Working from the entries below, count every line that includes the word "http". Return the figure alone.

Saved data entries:
......
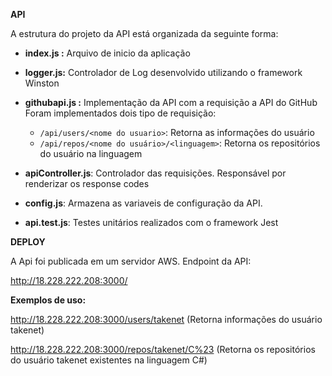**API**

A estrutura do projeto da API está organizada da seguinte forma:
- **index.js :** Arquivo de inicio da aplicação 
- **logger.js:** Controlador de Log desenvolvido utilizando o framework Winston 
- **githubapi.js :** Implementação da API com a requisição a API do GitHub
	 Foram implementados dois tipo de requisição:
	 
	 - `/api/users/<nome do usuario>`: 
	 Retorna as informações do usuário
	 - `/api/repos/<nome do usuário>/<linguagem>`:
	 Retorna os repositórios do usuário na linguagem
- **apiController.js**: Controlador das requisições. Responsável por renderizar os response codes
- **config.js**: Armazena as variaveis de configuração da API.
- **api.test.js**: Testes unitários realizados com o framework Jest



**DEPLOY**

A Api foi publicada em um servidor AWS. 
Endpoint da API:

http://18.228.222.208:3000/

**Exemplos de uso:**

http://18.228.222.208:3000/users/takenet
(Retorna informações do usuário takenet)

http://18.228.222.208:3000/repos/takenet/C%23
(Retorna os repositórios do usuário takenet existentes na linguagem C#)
......
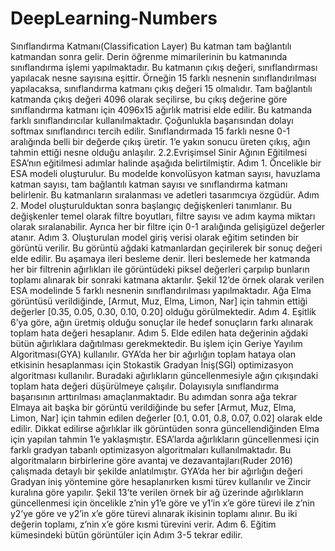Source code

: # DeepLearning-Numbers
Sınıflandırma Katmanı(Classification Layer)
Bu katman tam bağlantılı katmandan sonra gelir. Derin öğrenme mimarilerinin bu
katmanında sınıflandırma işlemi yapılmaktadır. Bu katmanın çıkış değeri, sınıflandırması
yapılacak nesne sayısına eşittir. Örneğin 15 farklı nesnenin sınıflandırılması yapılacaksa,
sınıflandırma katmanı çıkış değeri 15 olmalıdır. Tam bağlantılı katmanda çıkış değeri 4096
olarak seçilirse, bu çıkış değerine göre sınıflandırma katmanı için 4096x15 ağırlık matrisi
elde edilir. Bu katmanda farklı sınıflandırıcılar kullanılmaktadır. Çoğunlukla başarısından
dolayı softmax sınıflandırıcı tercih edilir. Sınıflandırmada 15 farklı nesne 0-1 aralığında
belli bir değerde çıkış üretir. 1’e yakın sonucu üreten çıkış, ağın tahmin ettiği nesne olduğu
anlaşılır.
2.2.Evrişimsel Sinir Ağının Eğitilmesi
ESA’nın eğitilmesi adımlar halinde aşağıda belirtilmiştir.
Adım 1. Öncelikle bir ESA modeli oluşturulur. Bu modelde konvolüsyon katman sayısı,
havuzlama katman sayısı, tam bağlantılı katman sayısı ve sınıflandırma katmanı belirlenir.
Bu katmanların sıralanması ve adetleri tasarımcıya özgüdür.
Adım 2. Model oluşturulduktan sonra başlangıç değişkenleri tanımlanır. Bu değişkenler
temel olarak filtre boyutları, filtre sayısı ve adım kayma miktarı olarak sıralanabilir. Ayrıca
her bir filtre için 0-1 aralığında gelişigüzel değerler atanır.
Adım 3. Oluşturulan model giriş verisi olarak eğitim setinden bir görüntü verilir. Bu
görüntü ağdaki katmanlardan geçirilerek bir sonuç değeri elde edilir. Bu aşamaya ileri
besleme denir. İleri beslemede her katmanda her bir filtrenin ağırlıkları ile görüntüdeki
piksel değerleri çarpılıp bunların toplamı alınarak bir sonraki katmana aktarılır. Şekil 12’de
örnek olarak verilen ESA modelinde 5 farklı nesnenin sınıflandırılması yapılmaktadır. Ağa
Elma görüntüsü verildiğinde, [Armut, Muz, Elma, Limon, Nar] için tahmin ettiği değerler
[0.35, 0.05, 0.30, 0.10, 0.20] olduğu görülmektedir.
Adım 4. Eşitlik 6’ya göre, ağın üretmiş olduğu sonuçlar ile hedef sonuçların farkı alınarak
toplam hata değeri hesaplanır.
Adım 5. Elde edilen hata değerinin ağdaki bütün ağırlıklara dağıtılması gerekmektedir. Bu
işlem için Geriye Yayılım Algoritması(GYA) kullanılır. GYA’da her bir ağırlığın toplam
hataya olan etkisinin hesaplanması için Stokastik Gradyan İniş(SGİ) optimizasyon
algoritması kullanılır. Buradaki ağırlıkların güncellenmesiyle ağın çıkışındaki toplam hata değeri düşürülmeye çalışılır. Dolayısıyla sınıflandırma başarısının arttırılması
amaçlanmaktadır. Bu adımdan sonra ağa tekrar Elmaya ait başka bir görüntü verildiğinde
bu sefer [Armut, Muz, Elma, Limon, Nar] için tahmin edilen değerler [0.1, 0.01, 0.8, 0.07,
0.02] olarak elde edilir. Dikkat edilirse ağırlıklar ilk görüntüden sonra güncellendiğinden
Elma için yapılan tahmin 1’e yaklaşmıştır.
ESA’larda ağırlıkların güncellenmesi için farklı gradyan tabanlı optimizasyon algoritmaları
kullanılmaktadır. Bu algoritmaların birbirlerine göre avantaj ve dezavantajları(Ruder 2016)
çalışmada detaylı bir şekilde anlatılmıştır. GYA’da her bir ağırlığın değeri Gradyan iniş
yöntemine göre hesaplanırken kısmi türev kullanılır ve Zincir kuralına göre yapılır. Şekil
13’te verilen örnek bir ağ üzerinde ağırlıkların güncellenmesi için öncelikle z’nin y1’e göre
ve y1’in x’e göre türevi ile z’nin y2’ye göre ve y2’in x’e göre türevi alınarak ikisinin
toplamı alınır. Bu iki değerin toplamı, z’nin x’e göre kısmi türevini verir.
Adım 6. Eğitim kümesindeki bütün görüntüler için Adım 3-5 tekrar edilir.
......
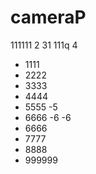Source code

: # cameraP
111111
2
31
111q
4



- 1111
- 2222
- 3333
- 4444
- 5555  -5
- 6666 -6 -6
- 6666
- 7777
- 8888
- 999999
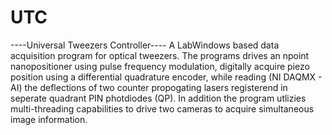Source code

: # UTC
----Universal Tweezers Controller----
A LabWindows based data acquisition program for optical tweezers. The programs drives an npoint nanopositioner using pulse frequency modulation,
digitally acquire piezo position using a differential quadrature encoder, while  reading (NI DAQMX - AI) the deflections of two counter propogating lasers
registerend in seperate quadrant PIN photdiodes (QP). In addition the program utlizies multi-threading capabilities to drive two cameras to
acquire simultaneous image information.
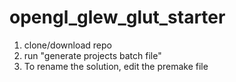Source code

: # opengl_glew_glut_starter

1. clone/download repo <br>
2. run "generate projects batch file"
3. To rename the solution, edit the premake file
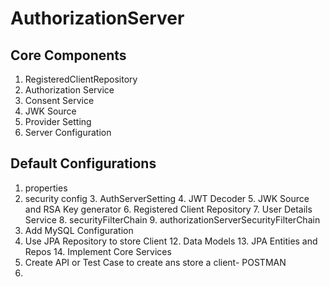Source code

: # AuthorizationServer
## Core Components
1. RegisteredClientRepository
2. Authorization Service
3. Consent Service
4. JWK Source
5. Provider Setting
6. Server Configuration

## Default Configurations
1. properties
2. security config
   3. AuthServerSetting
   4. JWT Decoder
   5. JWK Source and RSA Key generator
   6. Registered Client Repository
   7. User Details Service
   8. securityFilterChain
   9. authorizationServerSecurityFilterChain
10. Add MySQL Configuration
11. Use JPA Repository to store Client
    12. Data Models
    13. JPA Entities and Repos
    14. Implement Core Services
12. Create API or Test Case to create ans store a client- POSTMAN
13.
......
_Response area:_ 3